Lawmakers have avoided introducing a measure to lift the ban ahead of the Nov. 4 midterm elections amid concern that exporting oil could lead to higher gasoline prices. But the fuel prices are based on global markets and several recent studies from the Brookings Institute and other groups have shown that fuel prices would actually fall.
Murkowski has been issuing reports all year on the merits of lifting the ban, but has not introduced a measure in part because worries remain that lifting the ban could be blamed for any rise in gasoline prices.
While the United States freely exports oil products like gasoline and heating oil, companies must get rarely issued licenses from the Commerce Department to export crude. Congress passed the ban in the 1970s after the Arab oil embargo.
“Our review is it ultimately helps to reduce prices,” Murkowski said about lifting the ban, after a Manhattan Institute event.

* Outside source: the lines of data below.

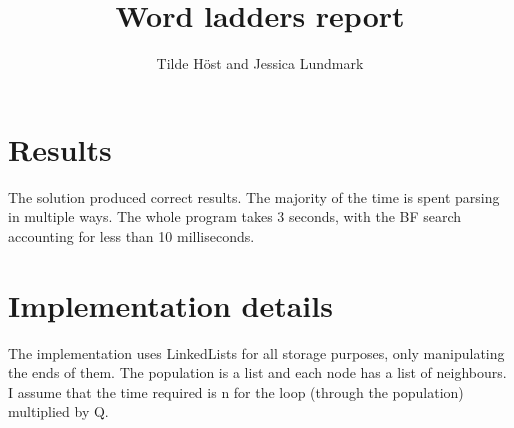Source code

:\documentclass{article}
\title{Word ladders report}
\author{Tilde Höst and Jessica Lundmark}
\begin{document}
  \maketitle

  \section{Results}

  The solution produced correct results. The majority of the time is spent parsing in multiple ways. The whole program takes 3 seconds, with the BF search accounting for less than 10 milliseconds.
  \section{Implementation details}

    The implementation uses LinkedLists for all storage purposes, only manipulating the ends of them. The population is a list and each node has a list of neighbours.
    I assume that the time required is n for the loop (through the population) multiplied by Q.
\end{document}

But Murkowski, who would likely take over as chairman of the energy committee if Republicans win the Senate in the November elections, said more work needs to be done to convince the public that the country is in a period of energy abundance, not scarcity, thanks to the domestic drilling boom.
“I’ve been giving the issue itself time to ferment,” she added.
Many Republicans in the House of Representatives have been slow to warm to lifting the ban, as some are from states that have oil refiners that could see higher costs if the ban was lifted. Others remain concerned about the effects on fuel prices.
Representative Joe Barton, a Republican from Texas, recently came out in favor of lifting the ban. He does not have any refineries in his district.
Murkowski has also met with Obama administration officials in recent months to press them to relax parts of the ban.